TASK →
Check each line of the data below for the word "their", then extract the ones that have it.

── INPUT RECORDS ──

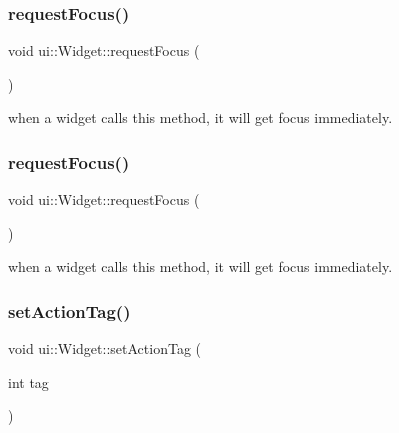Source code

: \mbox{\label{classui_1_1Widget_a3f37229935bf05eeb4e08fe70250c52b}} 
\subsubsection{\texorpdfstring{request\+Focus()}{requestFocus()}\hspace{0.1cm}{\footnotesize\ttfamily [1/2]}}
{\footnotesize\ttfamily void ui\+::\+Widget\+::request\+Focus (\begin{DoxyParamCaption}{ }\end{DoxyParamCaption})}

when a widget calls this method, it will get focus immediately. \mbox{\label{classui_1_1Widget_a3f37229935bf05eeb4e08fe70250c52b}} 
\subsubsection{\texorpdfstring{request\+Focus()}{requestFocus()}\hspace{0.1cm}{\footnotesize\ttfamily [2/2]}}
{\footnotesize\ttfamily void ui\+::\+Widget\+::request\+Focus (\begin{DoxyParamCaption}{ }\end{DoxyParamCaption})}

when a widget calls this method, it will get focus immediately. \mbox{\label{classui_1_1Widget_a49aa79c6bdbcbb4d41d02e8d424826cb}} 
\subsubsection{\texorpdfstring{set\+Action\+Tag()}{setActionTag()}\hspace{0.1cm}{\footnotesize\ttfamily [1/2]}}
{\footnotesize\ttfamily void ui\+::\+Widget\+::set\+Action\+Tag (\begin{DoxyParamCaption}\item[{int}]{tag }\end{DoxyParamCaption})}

───
── INPUT RECORDS ──

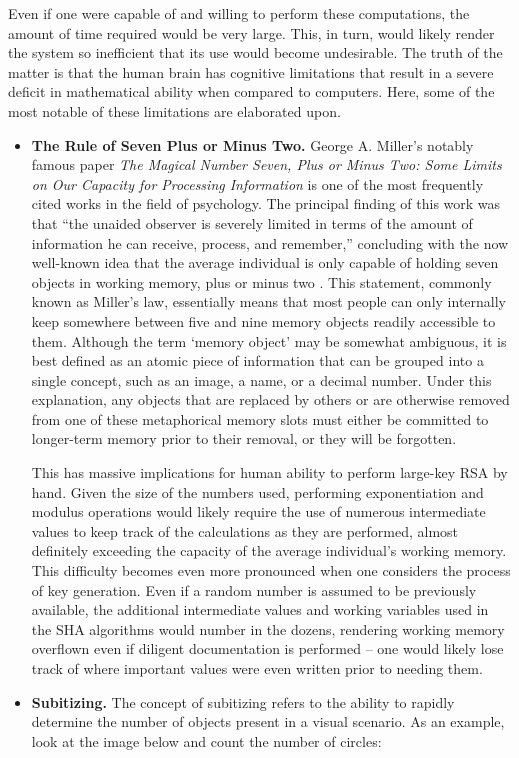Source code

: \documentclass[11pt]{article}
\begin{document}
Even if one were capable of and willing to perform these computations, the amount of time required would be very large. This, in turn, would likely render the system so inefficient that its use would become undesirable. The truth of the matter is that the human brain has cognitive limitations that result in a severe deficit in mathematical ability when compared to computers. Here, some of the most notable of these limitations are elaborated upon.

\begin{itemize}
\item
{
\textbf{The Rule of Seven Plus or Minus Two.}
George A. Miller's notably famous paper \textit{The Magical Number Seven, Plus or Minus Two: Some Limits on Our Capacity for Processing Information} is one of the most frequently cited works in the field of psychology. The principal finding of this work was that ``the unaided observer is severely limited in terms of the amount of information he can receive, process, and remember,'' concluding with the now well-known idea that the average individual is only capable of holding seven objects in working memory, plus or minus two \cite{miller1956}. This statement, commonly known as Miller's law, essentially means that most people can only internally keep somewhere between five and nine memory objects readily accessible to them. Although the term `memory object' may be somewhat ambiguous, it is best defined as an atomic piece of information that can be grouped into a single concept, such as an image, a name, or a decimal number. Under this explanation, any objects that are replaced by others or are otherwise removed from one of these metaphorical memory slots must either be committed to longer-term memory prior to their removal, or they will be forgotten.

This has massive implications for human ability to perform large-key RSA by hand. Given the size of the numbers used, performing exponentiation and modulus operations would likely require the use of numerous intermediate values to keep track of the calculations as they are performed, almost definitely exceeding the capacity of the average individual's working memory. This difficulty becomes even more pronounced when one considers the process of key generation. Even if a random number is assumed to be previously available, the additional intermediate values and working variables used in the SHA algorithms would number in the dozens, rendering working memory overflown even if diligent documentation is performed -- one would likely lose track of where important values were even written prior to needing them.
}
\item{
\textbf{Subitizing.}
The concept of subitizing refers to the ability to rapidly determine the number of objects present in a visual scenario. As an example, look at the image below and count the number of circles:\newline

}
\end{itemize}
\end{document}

───
── INPUT RECORDS ──

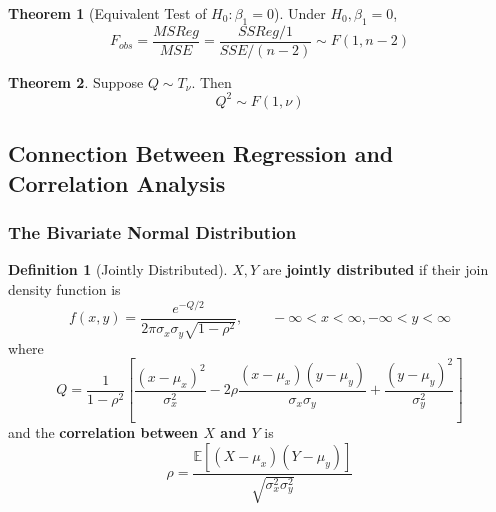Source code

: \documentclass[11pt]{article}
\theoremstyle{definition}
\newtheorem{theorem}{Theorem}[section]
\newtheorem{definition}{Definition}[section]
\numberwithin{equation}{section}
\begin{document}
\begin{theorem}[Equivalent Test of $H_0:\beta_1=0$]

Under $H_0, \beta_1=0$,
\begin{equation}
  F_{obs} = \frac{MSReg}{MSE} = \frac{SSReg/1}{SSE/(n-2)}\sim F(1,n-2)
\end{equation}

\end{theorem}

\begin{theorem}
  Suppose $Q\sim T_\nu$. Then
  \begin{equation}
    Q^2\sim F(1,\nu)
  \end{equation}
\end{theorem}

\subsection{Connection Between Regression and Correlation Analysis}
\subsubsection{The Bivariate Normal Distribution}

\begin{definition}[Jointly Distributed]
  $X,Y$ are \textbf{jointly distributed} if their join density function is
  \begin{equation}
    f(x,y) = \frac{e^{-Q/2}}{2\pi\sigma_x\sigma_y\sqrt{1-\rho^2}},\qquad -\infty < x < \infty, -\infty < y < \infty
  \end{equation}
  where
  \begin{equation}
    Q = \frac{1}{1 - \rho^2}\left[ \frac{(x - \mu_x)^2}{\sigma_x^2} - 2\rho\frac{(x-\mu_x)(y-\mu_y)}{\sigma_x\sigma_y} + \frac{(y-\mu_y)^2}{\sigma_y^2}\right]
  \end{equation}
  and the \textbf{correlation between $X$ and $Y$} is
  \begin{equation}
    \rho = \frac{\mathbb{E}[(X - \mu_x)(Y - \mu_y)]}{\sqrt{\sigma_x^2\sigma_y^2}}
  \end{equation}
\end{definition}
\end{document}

───

WRITTEN ANSWER →
George A. Miller's notably famous paper \textit{The Magical Number Seven, Plus or Minus Two: Some Limits on Our Capacity for Processing Information} is one of the most frequently cited works in the field of psychology. The principal finding of this work was that ``the unaided observer is severely limited in terms of the amount of information he can receive, process, and remember,'' concluding with the now well-known idea that the average individual is only capable of holding seven objects in working memory, plus or minus two \cite{miller1956}. This statement, commonly known as Miller's law, essentially means that most people can only internally keep somewhere between five and nine memory objects readily accessible to them. Although the term `memory object' may be somewhat ambiguous, it is best defined as an atomic piece of information that can be grouped into a single concept, such as an image, a name, or a decimal number. Under this explanation, any objects that are replaced by others or are otherwise removed from one of these metaphorical memory slots must either be committed to longer-term memory prior to their removal, or they will be forgotten.
  $X,Y$ are \textbf{jointly distributed} if their join density function is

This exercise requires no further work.